There were some products that were sold door-to-door that simply couldn’t be had any other way. The Electrolux vacuum cleaner was one such product. Advertised for a price of $69.75 in 1955, the lightweight machine was “Sold only on home demonstration by your friendly Electrolux man.” This proved to be a very successful method of selling for the company. Instead of investing heavily in brick-and-mortar stores along the busiest retail streets in America’s cities, the company was able to hire salespeople that exclusively handled their brand and who were paid only when they completed a sale. Electrolux salesmen were well trained and those who possessed the right temperament and people skills earned a good living.

The only way the consumer could purchase a new Electrolux vacuum cleaner was through a home visit by a factory representative.
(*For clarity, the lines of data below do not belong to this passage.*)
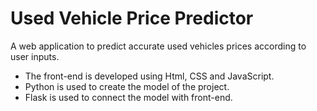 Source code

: # Used Vehicle Price Predictor
A web application to predict accurate used vehicles prices according to user inputs.

- The front-end is developed using Html, CSS and JavaScript.
- Python is used to create the model of the project.
- Flask is used to connect the model with front-end.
Encyclopedias were another product that was sold almost exclusively door-to-door. The Encyclopedia Britannica and World Book brands were the best known and most successfully promoted. Encyclopedia salespeople were relentless with their sales pitch. “You want your children to get a fine education and succeed…” And there was little doubt that those fine looking twenty-four leatherbound editions that would be delivered right to your door would contain more knowledge than any single human being could ever possess. Throw in that world atlas with those fantastic colored overlays and the optional “Year Book” that would arrive at your home every twelve months with the latest news about political changes and scientific discoveries and your child would be practically guaranteed acceptance into the Ivy League school of his or her choice. By the time the salesman got to the important part – the staggering price – most parents were already sold. Prices of $800 to $1,000 were the norm, with the salesman making between a thirty and fifty percent commission depending upon his sales volume. In the days before most people had even heard of credit cards, the encyclopedia companies all had “easy payment plans” that made their product at least sound more affordable than it actually was. Who couldn’t be convinced that their child’s future wasn’t worth that $19 per month payment?
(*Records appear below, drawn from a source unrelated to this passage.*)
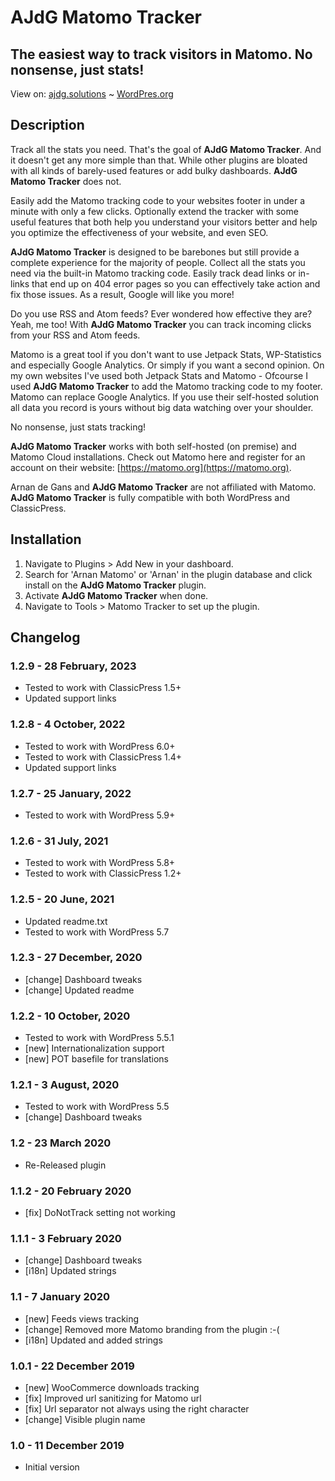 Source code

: # AJdG Matomo Tracker
## The easiest way to track visitors in Matomo. No nonsense, just stats!

View on: [ajdg.solutions](https://ajdg.solutions/product/matomo-tracker/) ~ [WordPres.org](https://wordpress.org/plugins/matomo-analytics/)

## Description
Track all the stats you need. That's the goal of **AJdG Matomo Tracker**. And it doesn't get any more simple than that.
While other plugins are bloated with all kinds of barely-used features or add bulky dashboards. **AJdG Matomo Tracker** does not.

Easily add the Matomo tracking code to your websites footer in under a minute with only a few clicks. Optionally extend the tracker with some useful features that both help you understand your visitors better and help you optimize the effectiveness of your website, and even SEO.

**AJdG Matomo Tracker** is designed to be barebones but still provide a complete experience for the majority of people.
Collect all the stats you need via the built-in Matomo tracking code.
Easily track dead links or in-links that end up on 404 error pages so you can effectively take action and fix those issues. As a result, Google will like you more!

Do you use RSS and Atom feeds? Ever wondered how effective they are? Yeah, me too!
With **AJdG Matomo Tracker** you can track incoming clicks from your RSS and Atom feeds.

Matomo is a great tool if you don't want to use Jetpack Stats, WP-Statistics and especially Google Analytics.
Or simply if you want a second opinion. On my own websites I've used both Jetpack Stats and Matomo - Ofcourse I used **AJdG Matomo Tracker** to add the Matomo tracking code to my footer.
Matomo can replace Google Analytics. If you use their self-hosted solution all data you record is yours without big data watching over your shoulder.

No nonsense, just stats tracking!

**AJdG Matomo Tracker** works with both self-hosted (on premise) and Matomo Cloud installations.
Check out Matomo here and register for an account on their website: [https://matomo.org](https://matomo.org).

Arnan de Gans and **AJdG Matomo Tracker** are not affiliated with Matomo.
**AJdG Matomo Tracker** is fully compatible with both WordPress and ClassicPress.

## Installation
1. Navigate to Plugins > Add New in your dashboard.
2. Search for 'Arnan Matomo' or 'Arnan' in the plugin database and click install on the **AJdG Matomo Tracker** plugin.
3. Activate **AJdG Matomo Tracker** when done.
4. Navigate to Tools > Matomo Tracker to set up the plugin.

## Changelog
### 1.2.9 - 28 February, 2023
* Tested to work with ClassicPress 1.5+
* Updated support links

### 1.2.8 - 4 October, 2022
* Tested to work with WordPress 6.0+
* Tested to work with ClassicPress 1.4+
* Updated support links

### 1.2.7 - 25 January, 2022
* Tested to work with WordPress 5.9+

### 1.2.6 - 31 July, 2021
* Tested to work with WordPress 5.8+
* Tested to work with ClassicPress 1.2+

### 1.2.5 - 20 June, 2021
* Updated readme.txt
* Tested to work with WordPress 5.7

### 1.2.3 - 27 December, 2020
* [change] Dashboard tweaks
* [change] Updated readme

### 1.2.2 - 10 October, 2020
* Tested to work with WordPress 5.5.1
* [new] Internationalization support
* [new] POT basefile for translations

### 1.2.1 - 3 August, 2020
* Tested to work with WordPress 5.5
* [change] Dashboard tweaks

### 1.2 - 23 March 2020
* Re-Released plugin

### 1.1.2 - 20 February 2020
* [fix] DoNotTrack setting not working

### 1.1.1 - 3 February 2020
* [change] Dashboard tweaks
* [i18n] Updated strings

### 1.1 - 7 January 2020
* [new] Feeds views tracking
* [change] Removed more Matomo branding from the plugin :-(
* [i18n] Updated and added strings

### 1.0.1 - 22 December 2019
* [new] WooCommerce downloads tracking
* [fix] Improved url sanitizing for Matomo url
* [fix] Url separator not always using the right character
* [change] Visible plugin name

### 1.0 - 11 December 2019
* Initial version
At their peak, Britannica employed over 2,300 salespeople. Due to their annoying persistence, encyclopedia salesmen were often comically depicted in the media. In one 1960’s Monty Python television sketch, a suspicious housewife allows a masked burglar to enter her house to rob her after he promises her that he won’t try to sell her an encyclopedia. However, once inside, he removes his mask and starts his sales pitch. When printed encyclopedia sales ceased in the early 2000’s, I have little doubt that many of these salespeople migrated to peddling timeshares in Aruba.

The Watkins man was a regular visitor to most homes. Unlike the previous two examples of door-to-door salesmen, the Watkins representative sold a variety of products and called on his customers more frequently. These people were independent businessmen who represented the J. R. Watkins Company out of Winona, Minnesota. While they carried some of their product line in their vehicles, much of what they sold was shipped directly from the company post sale. How often they called on each of their customers depended largely on the amount of product and how often that customer purchased it.
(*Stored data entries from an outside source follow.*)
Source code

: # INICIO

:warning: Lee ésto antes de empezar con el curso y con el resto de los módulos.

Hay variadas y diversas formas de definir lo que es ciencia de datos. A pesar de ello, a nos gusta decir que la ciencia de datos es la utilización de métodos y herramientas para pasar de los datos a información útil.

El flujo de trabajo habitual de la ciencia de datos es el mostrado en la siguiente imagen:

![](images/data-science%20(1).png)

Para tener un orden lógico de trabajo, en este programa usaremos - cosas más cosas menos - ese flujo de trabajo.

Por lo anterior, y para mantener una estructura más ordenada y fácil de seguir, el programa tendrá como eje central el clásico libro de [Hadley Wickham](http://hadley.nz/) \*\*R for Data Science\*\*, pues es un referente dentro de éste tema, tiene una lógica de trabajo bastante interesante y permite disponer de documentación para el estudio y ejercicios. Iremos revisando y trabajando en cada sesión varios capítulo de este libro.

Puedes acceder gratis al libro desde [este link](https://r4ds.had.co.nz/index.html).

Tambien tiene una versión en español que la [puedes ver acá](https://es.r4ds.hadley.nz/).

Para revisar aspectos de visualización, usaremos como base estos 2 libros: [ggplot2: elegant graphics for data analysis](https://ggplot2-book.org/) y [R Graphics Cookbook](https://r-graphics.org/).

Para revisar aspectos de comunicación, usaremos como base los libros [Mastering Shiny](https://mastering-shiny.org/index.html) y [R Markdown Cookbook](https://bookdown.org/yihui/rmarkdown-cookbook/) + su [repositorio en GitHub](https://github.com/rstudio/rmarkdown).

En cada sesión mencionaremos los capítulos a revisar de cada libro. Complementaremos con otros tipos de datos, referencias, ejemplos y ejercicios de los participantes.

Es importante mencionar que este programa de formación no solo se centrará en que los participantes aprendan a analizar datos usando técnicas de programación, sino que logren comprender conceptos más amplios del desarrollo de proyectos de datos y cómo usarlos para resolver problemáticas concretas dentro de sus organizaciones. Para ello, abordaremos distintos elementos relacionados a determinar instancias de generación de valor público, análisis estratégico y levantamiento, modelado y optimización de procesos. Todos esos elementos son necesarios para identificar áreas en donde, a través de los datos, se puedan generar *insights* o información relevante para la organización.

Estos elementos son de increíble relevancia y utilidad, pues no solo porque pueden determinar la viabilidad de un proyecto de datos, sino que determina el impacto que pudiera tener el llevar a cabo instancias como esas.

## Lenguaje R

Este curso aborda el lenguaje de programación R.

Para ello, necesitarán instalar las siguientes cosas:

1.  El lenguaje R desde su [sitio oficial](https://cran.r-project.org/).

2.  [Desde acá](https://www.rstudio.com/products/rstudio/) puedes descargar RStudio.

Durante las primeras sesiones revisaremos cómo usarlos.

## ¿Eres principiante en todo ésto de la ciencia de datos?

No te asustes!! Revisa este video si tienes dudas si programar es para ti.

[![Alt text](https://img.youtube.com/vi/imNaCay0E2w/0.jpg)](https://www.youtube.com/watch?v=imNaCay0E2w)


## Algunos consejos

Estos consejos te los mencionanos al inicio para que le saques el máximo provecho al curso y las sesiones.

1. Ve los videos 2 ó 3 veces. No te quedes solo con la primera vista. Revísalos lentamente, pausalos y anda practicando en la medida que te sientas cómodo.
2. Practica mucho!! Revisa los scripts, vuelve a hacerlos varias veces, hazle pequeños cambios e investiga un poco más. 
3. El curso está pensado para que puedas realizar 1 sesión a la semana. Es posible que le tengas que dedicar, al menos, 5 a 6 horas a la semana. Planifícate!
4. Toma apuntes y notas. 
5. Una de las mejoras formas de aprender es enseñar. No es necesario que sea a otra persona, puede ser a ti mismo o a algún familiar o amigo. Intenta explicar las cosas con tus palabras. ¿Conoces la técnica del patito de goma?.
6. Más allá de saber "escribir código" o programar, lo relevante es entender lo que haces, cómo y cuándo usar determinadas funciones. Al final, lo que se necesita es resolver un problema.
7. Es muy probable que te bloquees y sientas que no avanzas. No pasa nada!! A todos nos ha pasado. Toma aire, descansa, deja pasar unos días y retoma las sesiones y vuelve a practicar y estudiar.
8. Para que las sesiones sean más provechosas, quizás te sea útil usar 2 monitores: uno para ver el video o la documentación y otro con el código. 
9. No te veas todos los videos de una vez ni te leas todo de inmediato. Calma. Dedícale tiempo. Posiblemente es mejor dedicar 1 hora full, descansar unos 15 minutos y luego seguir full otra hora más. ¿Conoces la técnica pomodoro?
The J.R. Watkins Company was founded in 1868 and relied on door-to-door salesmen to sell their products.

Ours came about once a month. He was a tall, pleasant mannered man who always greeted the kids with a Tootsie Pop as he entered the back door. He drove a late 1940’s Desoto business coupe. That body style looked much like an ordinary two-door sedan, but the trunk extended all the way into the interior of the passenger compartment, eliminating the back seat and instead providing a carnivorous trunk space that was seven or eight feet from the rear to the front. An ingenious design that many route salesmen used to carry their products.

The Watkins company had a full line of products, but its most popular items included spices and extracts used in cooking along with their own line of cleaning products and oils used for home maintenance. I remember my mother always buying their vanilla extract and some liniment my father used. The Watkins man was always a welcome visitor and I am certain my mother always found a “need” to buy something so that his stop at our house wasn’t a wasted one.

The Fuller Brush man was another regular, only ours came only a couple of times a year. Whether it be a mop, a broom, a dust brush, a bottle brush, or anything else that even resembled a brush, Fuller made it. The agent carried dozens of samples and orders were shipped directly to the customer’s house or place of business within just a few days.

Alfred Fuller began his brush making business in Hartford in 1906. It was so successful that he placed an advertisement in “Everybody’s Magazine” looking for agents to sell his merchandise. Within a few months, he had over 260 independent agents going door-to-door selling his ever-growing line of brushes. Fuller had every agent sign this pledge: “I will be courteous; I will be kind; I will be sincere; I will be helpful.”

In what would turn out to be a rather novel approach to being welcomed into people’s homes, Alfred Fuller insisted his agents wear rubber overshoes one size too big. That way, if they got invited into the home, they could quickly and easily remove their snowy or muddy footwear prior to entering their customer’s home.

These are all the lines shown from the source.